Inference is often considered to be a single step in the AI process, but it’s two workloads, according to Shar Narasimhan, director of product in Nvidia’s Data Center group. They are the context or prefill phase and the decode phase. Each of these two phases has different requirements of the underlying AI infrastructure.
The prefill phase is compute-intensive, whereas the decode phase is memory-intensive, but up to now, GPU is asked to do both when it really does one task well. The Rubin CPX has been engineered to better the memory performance, Narasimhan said.
So, the Rubin CPX is purpose-built for both phases, offering processing power as well as high throughput and efficiency. “It will dramatically increase the productivity and performance of AI factories,” said Narasimhan. It achieves this through massive token generation. Tokens equal work units in AI, particularly generative AI, so the more tokens generated, the more revenue generated.

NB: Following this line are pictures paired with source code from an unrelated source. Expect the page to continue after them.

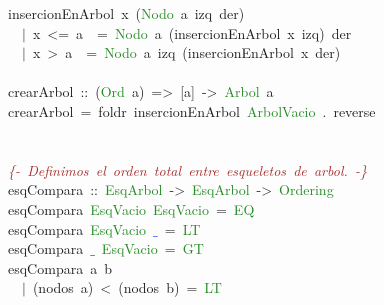 \begin{allintypewriter}
\mbox{}insercionEnArbol\ x\ \textcolor{BrickRed}{(}\textcolor{ForestGreen}{Nodo}\ a\ izq\ der\textcolor{BrickRed}{)} \\
\mbox{}\ \ \textcolor{BrickRed}{$|$}\ x\ \textcolor{BrickRed}{\textless{}=}\ a\ \ \textcolor{BrickRed}{=}\ \textcolor{ForestGreen}{Nodo}\ a\ \textcolor{BrickRed}{(}insercionEnArbol\ x\ izq\textcolor{BrickRed}{)}\ der \\
\mbox{}\ \ \textcolor{BrickRed}{$|$}\ x\ \textcolor{BrickRed}{\textgreater{}}\ a\ \ \textcolor{BrickRed}{=}\ \textcolor{ForestGreen}{Nodo}\ a\ izq\ \textcolor{BrickRed}{(}insercionEnArbol\ x\ der\textcolor{BrickRed}{)} \\
\mbox{} \\
\mbox{}crearArbol\ \textcolor{BrickRed}{::}\ \textcolor{BrickRed}{(}\textcolor{ForestGreen}{Ord}\ a\textcolor{BrickRed}{)}\ \textcolor{BrickRed}{=\textgreater{}}\ \textcolor{BrickRed}{[}a\textcolor{BrickRed}{]}\ \textcolor{BrickRed}{-\textgreater{}}\ \textcolor{ForestGreen}{Arbol}\ a \\
\mbox{}crearArbol\ \textcolor{BrickRed}{=}\ foldr\ insercionEnArbol\ \textcolor{ForestGreen}{ArbolVacio}\ \textcolor{BrickRed}{.}\ reverse \\
\mbox{} \\
\mbox{} \\
\mbox{}\textit{\textcolor{Brown}{\{-\ Definimos\ el\ orden\ total\ entre\ esqueletos\ de\ arbol.\ -\}}} \\
\mbox{}esqCompara\ \textcolor{BrickRed}{::}\ \textcolor{ForestGreen}{EsqArbol}\ \textcolor{BrickRed}{-\textgreater{}}\ \textcolor{ForestGreen}{EsqArbol}\ \textcolor{BrickRed}{-\textgreater{}}\ \textcolor{ForestGreen}{Ordering} \\
\mbox{}esqCompara\ \textcolor{ForestGreen}{EsqVacio}\ \textcolor{ForestGreen}{EsqVacio}\ \textcolor{BrickRed}{=}\ \textcolor{ForestGreen}{EQ} \\
\mbox{}esqCompara\ \textcolor{ForestGreen}{EsqVacio}\ \textbf{\textcolor{Blue}{$\_$}}\ \textcolor{BrickRed}{=}\ \textcolor{ForestGreen}{LT} \\
\mbox{}esqCompara\ \textbf{\textcolor{Blue}{$\_$}}\ \textcolor{ForestGreen}{EsqVacio}\ \textcolor{BrickRed}{=}\ \textcolor{ForestGreen}{GT} \\
\mbox{}esqCompara\ a\ b\  \\
\mbox{}\ \ \textcolor{BrickRed}{$|$}\ \textcolor{BrickRed}{(}nodos\ a\textcolor{BrickRed}{)}\ \textcolor{BrickRed}{\textless{}}\ \textcolor{BrickRed}{(}nodos\ b\textcolor{BrickRed}{)}\ \textcolor{BrickRed}{=}\ \textcolor{ForestGreen}{LT} \\

\end{allintypewriter}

Nvidia is also announcing a new Vera Rubin NVL 144 CPX rack, offering 7.5 times the performance of a NVL72, the current top of the line system. Narasimhan said the NVL 144 CPX enables AI service providers to dramatically increase their profitability by delivering $5 billion of revenue for every $100 million invested in infrastructure.
Rubin CPX is offered in multiple configurations, including the Vera Rubin NVL144 CPX, that can be combined with the Quantum‐X800 InfiniBand scale-out compute fabric or the Spectrum-XTM Ethernet networking platform with Nvidia Spectrum-XGS Ethernet technology and Nvidia ConnectX-9 SuperNICs.
Nvidia Rubin CPX is expected to be available at the end of 2026.